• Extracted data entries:
= = =

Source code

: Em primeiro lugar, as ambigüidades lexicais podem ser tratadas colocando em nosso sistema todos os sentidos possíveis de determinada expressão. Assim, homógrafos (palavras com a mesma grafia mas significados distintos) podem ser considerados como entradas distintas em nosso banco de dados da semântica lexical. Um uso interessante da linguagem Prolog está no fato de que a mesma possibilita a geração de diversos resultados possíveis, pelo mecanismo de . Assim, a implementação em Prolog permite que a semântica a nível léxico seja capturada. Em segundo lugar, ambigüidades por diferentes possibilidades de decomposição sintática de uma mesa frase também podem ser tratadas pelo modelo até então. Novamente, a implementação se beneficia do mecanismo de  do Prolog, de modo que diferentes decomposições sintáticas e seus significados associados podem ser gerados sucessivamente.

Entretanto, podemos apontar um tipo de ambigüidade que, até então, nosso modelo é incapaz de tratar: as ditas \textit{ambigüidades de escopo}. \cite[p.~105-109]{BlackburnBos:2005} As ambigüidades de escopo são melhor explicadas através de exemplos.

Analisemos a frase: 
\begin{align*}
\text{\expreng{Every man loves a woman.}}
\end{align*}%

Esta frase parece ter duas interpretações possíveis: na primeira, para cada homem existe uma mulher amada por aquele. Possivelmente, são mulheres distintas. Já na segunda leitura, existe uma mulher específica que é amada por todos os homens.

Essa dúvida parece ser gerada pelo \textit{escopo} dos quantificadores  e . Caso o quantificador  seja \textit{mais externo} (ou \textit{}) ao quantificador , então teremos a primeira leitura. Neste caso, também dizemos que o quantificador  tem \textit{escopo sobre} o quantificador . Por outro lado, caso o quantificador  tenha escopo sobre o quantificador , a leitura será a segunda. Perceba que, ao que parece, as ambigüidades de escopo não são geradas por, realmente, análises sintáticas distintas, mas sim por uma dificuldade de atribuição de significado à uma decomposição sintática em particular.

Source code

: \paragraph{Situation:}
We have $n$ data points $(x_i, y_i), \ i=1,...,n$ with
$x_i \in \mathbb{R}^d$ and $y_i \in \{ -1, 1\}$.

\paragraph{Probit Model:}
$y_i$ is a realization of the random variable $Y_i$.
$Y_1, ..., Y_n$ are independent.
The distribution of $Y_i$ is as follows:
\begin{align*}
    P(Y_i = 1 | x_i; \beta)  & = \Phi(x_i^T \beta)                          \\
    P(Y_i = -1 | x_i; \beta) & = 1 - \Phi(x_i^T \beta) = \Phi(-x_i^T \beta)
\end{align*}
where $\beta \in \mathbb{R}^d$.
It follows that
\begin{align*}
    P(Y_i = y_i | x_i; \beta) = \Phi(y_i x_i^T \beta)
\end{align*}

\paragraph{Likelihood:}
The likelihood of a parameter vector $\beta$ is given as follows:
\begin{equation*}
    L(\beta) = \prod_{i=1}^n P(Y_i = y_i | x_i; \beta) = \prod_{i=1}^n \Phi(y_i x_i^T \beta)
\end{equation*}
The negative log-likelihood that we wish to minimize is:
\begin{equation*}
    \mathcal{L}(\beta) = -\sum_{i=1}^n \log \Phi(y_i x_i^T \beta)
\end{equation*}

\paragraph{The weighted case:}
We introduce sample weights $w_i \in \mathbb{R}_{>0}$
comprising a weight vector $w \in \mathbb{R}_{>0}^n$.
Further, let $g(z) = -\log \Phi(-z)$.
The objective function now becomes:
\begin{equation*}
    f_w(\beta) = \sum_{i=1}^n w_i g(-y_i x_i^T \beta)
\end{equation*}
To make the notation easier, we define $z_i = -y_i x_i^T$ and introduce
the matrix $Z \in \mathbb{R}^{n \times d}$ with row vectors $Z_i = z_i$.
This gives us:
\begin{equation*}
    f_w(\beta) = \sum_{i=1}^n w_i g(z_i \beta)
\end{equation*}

= = =

• ABOUT THIS TASK: Check each line of the entries for the string "segunda". Copy the lines that have it.

• EXERCISE OUTPUT:
Esta frase parece ter duas interpretações possíveis: na primeira, para cada homem existe uma mulher amada por aquele. Possivelmente, são mulheres distintas. Já na segunda leitura, existe uma mulher específica que é amada por todos os homens.
Essa dúvida parece ser gerada pelo \textit{escopo} dos quantificadores  e . Caso o quantificador  seja \textit{mais externo} (ou \textit{}) ao quantificador , então teremos a primeira leitura. Neste caso, também dizemos que o quantificador  tem \textit{escopo sobre} o quantificador . Por outro lado, caso o quantificador  tenha escopo sobre o quantificador , a leitura será a segunda. Perceba que, ao que parece, as ambigüidades de escopo não são geradas por, realmente, análises sintáticas distintas, mas sim por uma dificuldade de atribuição de significado à uma decomposição sintática em particular.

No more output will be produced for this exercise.